### [Task goal]
Only the pictures are to be dropped, and the rest of the data should be copied exactly.

### [Records shown]
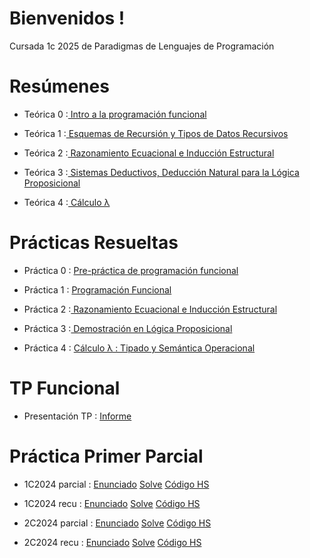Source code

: # Bienvenidos !
Cursada 1c 2025 de Paradigmas de Lenguajes de Programación

# Resúmenes
- Teórica 0 :[ Intro a la programación funcional](https://github.com/ToniusRetonius/plp/blob/main/Res%C3%BAmenes/T0.pdf)

- Teórica 1 :[ Esquemas de Recursión y Tipos de Datos Recursivos](https://github.com/ToniusRetonius/plp/blob/main/Res%C3%BAmenes/T1.pdf)

- Teórica 2 :[ Razonamiento Ecuacional e Inducción Estructural](https://github.com/ToniusRetonius/plp/blob/main/Res%C3%BAmenes/T2.pdf)

- Teórica 3 :[ Sistemas Deductivos, Deducción Natural para la Lógica Proposicional](https://github.com/ToniusRetonius/plp/blob/main/Res%C3%BAmenes/T3.pdf)

- Teórica 4 :[ Cálculo λ](https://github.com/ToniusRetonius/plp/blob/main/Res%C3%BAmenes/T4.pdf)
 

# Prácticas Resueltas
- Práctica 0 : [ Pre-práctica de programación funcional](https://github.com/ToniusRetonius/plp/blob/main/Gu%C3%ADas%20Pr%C3%A1cticas/0/solve.pdf)

- Práctica 1 : [ Programación Funcional](https://github.com/ToniusRetonius/plp/blob/main/Gu%C3%ADas%20Pr%C3%A1cticas/1/solve.pdf)

- Práctica 2 :[ Razonamiento Ecuacional e Inducción Estructural](https://github.com/ToniusRetonius/plp/blob/main/Gu%C3%ADas%20Pr%C3%A1cticas/2/solve.pdf)

- Práctica 3 :[ Demostración en Lógica Proposicional](https://github.com/ToniusRetonius/plp/blob/main/Gu%C3%ADas%20Pr%C3%A1cticas/3/solve.pdf)

- Práctica 4 : [ Cálculo λ : Tipado y Semántica Operacional](https://github.com/ToniusRetonius/plp/blob/main/Gu%C3%ADas%20Pr%C3%A1cticas/4/solve.pdf)

# TP Funcional
- Presentación TP : [Informe](https://github.com/ToniusRetonius/plp/blob/main/TP%20Funcional/Entrega/informe.pdf)

# Práctica Primer Parcial
- 1C2024 parcial : [ Enunciado](https://github.com/ToniusRetonius/plp/blob/main/Parciales/Primero/1C2024P/enunciado.pdf) [ Solve](https://github.com/ToniusRetonius/plp/blob/main/Parciales/Primero/1C2024P/solve.pdf) [ Código HS](https://github.com/ToniusRetonius/plp/blob/main/Parciales/Primero/1C2024P/1C2024P.hs)

- 1C2024 recu : [ Enunciado](https://github.com/ToniusRetonius/plp/blob/main/Parciales/Primero/1C2024R/enunciado.pdf) [ Solve](https://github.com/ToniusRetonius/plp/blob/main/Parciales/Primero/1C2024R/solve.pdf) [ Código HS](https://github.com/ToniusRetonius/plp/blob/main/Parciales/Primero/1C2024R/1C2024R.hs)

- 2C2024 parcial : [ Enunciado](https://github.com/ToniusRetonius/plp/blob/main/Parciales/Primero/2C2024P/enunciado.pdf) [ Solve](https://github.com/ToniusRetonius/plp/blob/main/Parciales/Primero/2C2024P/solve.pdf) [ Código HS](https://github.com/ToniusRetonius/plp/blob/main/Parciales/Primero/2C2024P/2C2024P.hs)

- 2C2024 recu : [ Enunciado](https://github.com/ToniusRetonius/plp/blob/main/Parciales/Primero/2C2024R/enunciado.pdf) [ Solve](https://github.com/ToniusRetonius/plp/blob/main/Parciales/Primero/2C2024R/solve.pdf) [ Código HS](https://github.com/ToniusRetonius/plp/blob/main/Parciales/Primero/2C2024R/2C2024R.hs)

### [Solution to the exercise]
Source code

: # Bienvenidos !
Cursada 1c 2025 de Paradigmas de Lenguajes de Programación

# Resúmenes
- Teórica 0 :[ Intro a la programación funcional](https://github.com/ToniusRetonius/plp/blob/main/Res%C3%BAmenes/T0.pdf)

- Teórica 1 :[ Esquemas de Recursión y Tipos de Datos Recursivos](https://github.com/ToniusRetonius/plp/blob/main/Res%C3%BAmenes/T1.pdf)

- Teórica 2 :[ Razonamiento Ecuacional e Inducción Estructural](https://github.com/ToniusRetonius/plp/blob/main/Res%C3%BAmenes/T2.pdf)

- Teórica 3 :[ Sistemas Deductivos, Deducción Natural para la Lógica Proposicional](https://github.com/ToniusRetonius/plp/blob/main/Res%C3%BAmenes/T3.pdf)

- Teórica 4 :[ Cálculo λ](https://github.com/ToniusRetonius/plp/blob/main/Res%C3%BAmenes/T4.pdf)
 

# Prácticas Resueltas
- Práctica 0 : [ Pre-práctica de programación funcional](https://github.com/ToniusRetonius/plp/blob/main/Gu%C3%ADas%20Pr%C3%A1cticas/0/solve.pdf)

- Práctica 1 : [ Programación Funcional](https://github.com/ToniusRetonius/plp/blob/main/Gu%C3%ADas%20Pr%C3%A1cticas/1/solve.pdf)

- Práctica 2 :[ Razonamiento Ecuacional e Inducción Estructural](https://github.com/ToniusRetonius/plp/blob/main/Gu%C3%ADas%20Pr%C3%A1cticas/2/solve.pdf)

- Práctica 3 :[ Demostración en Lógica Proposicional](https://github.com/ToniusRetonius/plp/blob/main/Gu%C3%ADas%20Pr%C3%A1cticas/3/solve.pdf)

- Práctica 4 : [ Cálculo λ : Tipado y Semántica Operacional](https://github.com/ToniusRetonius/plp/blob/main/Gu%C3%ADas%20Pr%C3%A1cticas/4/solve.pdf)

# TP Funcional
- Presentación TP : [Informe](https://github.com/ToniusRetonius/plp/blob/main/TP%20Funcional/Entrega/informe.pdf)

# Práctica Primer Parcial
- 1C2024 parcial : [ Enunciado](https://github.com/ToniusRetonius/plp/blob/main/Parciales/Primero/1C2024P/enunciado.pdf) [ Solve](https://github.com/ToniusRetonius/plp/blob/main/Parciales/Primero/1C2024P/solve.pdf) [ Código HS](https://github.com/ToniusRetonius/plp/blob/main/Parciales/Primero/1C2024P/1C2024P.hs)

- 1C2024 recu : [ Enunciado](https://github.com/ToniusRetonius/plp/blob/main/Parciales/Primero/1C2024R/enunciado.pdf) [ Solve](https://github.com/ToniusRetonius/plp/blob/main/Parciales/Primero/1C2024R/solve.pdf) [ Código HS](https://github.com/ToniusRetonius/plp/blob/main/Parciales/Primero/1C2024R/1C2024R.hs)

- 2C2024 parcial : [ Enunciado](https://github.com/ToniusRetonius/plp/blob/main/Parciales/Primero/2C2024P/enunciado.pdf) [ Solve](https://github.com/ToniusRetonius/plp/blob/main/Parciales/Primero/2C2024P/solve.pdf) [ Código HS](https://github.com/ToniusRetonius/plp/blob/main/Parciales/Primero/2C2024P/2C2024P.hs)

- 2C2024 recu : [ Enunciado](https://github.com/ToniusRetonius/plp/blob/main/Parciales/Primero/2C2024R/enunciado.pdf) [ Solve](https://github.com/ToniusRetonius/plp/blob/main/Parciales/Primero/2C2024R/solve.pdf) [ Código HS](https://github.com/ToniusRetonius/plp/blob/main/Parciales/Primero/2C2024R/2C2024R.hs)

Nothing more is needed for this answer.